It’s perverse that Metrolink service to the west county is imperiled just when it needs to be expanded, adding service to Montalvo and Ventura and more frequent trains throughout Ventura County. Instead the county finds itself being mugged by Union Pacific, which owns the tracks on which the commuter trains run.

The dispute is over the cost of a lease that allows Metrolink to use the 20-mile stretch between Camarillo and Oxnard. The VCTC maintains that a fair price is about $58,000 per year; Union Pacific wants $430,000. Negotiations have chugged along for almost a year.

The deadline for the two sides to agree is Saturday. Ventura County has asked the federal Surface Transportation Board to require Union Pacific to allow Metrolink trains to keep using the track. The board should order Union Pacific to keep that line open while negotiations continue. To allow cuts in Metrolink service now would be a bad move for mass transit in general, not just for western Ventura County.

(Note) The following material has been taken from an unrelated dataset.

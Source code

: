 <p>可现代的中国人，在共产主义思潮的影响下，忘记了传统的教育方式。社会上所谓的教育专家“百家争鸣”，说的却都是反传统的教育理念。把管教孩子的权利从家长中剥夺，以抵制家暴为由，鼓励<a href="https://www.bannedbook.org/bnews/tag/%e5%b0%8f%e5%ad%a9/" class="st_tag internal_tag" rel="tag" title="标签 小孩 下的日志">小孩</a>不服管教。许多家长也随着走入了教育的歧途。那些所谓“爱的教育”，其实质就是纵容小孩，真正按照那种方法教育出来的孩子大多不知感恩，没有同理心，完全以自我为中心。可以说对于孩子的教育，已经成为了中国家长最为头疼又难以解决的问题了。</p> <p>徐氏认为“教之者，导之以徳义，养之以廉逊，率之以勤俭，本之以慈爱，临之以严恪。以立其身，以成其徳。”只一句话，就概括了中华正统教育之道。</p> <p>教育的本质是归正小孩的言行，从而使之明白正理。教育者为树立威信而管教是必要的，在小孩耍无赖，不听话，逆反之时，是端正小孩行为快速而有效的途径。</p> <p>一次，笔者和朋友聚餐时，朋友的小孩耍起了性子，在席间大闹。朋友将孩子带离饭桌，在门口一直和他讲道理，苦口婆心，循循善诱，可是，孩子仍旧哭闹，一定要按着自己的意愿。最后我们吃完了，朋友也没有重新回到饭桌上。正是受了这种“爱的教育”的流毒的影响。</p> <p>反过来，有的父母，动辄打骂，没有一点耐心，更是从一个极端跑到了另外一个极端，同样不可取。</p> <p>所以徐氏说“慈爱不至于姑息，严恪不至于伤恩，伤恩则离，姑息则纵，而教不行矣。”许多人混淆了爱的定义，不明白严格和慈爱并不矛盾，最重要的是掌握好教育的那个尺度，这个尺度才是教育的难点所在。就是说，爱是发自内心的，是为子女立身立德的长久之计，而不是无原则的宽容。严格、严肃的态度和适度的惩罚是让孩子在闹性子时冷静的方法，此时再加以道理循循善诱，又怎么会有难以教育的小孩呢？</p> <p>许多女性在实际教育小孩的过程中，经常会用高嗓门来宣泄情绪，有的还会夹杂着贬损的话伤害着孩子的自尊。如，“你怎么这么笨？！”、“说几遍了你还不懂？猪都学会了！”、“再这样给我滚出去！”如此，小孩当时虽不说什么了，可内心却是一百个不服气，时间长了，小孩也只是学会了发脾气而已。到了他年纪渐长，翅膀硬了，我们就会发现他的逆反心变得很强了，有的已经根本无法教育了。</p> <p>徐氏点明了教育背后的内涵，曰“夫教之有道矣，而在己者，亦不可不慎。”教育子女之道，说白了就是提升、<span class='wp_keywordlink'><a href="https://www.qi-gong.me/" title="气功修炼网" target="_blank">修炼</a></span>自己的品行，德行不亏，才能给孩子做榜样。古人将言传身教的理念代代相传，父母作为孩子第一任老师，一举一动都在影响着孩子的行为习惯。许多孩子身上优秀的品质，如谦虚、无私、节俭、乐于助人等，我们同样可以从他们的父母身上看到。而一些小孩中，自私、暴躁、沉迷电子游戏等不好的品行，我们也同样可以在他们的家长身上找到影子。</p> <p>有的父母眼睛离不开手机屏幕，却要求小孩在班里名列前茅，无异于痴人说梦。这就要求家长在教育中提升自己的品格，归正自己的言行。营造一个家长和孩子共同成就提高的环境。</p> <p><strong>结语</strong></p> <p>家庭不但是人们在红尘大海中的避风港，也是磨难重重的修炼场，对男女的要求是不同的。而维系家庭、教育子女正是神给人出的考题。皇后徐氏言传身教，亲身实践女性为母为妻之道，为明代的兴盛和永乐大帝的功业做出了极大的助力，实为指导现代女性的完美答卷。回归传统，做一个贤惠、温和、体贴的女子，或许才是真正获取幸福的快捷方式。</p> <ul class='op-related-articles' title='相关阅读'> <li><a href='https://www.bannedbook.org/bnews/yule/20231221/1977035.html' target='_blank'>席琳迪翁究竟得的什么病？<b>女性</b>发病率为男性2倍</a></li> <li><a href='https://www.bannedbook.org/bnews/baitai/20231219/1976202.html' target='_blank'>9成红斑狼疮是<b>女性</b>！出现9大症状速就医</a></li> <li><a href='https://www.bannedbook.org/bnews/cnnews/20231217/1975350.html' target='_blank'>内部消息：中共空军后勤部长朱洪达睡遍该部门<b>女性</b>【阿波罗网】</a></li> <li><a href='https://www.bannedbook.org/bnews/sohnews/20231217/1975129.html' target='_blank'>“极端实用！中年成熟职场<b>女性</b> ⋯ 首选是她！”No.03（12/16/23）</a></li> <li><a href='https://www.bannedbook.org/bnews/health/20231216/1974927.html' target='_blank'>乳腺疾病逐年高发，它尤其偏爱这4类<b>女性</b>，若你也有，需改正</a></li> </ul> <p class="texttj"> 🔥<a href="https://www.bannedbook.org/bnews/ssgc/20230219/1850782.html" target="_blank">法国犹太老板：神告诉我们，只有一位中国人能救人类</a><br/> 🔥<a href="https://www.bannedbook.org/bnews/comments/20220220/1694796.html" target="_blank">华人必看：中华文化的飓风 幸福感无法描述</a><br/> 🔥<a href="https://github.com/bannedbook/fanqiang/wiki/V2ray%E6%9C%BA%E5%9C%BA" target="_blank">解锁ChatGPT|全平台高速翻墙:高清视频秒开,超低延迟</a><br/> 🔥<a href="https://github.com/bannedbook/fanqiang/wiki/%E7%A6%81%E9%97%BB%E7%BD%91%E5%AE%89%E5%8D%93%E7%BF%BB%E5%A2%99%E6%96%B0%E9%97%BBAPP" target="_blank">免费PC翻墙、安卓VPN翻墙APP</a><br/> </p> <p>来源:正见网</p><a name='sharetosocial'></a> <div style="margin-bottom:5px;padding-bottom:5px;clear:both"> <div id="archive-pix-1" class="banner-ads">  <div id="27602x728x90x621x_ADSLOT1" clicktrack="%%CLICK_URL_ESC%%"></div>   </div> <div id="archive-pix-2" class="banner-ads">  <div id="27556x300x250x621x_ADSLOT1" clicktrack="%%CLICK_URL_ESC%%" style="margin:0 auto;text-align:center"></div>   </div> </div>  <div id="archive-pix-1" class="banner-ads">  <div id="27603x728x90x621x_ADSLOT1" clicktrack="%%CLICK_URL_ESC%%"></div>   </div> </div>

Aside from the Metrolink crisis, this is a critical time for another reason. Each year the VCTC receives a chunk of money from the state under the 1971 California Transportation Development Act, millions of dollars specifically set aside for public transit projects. Those funds help pay for Metrolink, South Coast Area Transit buses and other mass transit efforts.

The loophole: If the VCTC determines that all reasonable needs for public transit are being met, the law allows the leftover cash to be spent on street and road projects--money that local officials have come to rely on when adopting their public works budgets.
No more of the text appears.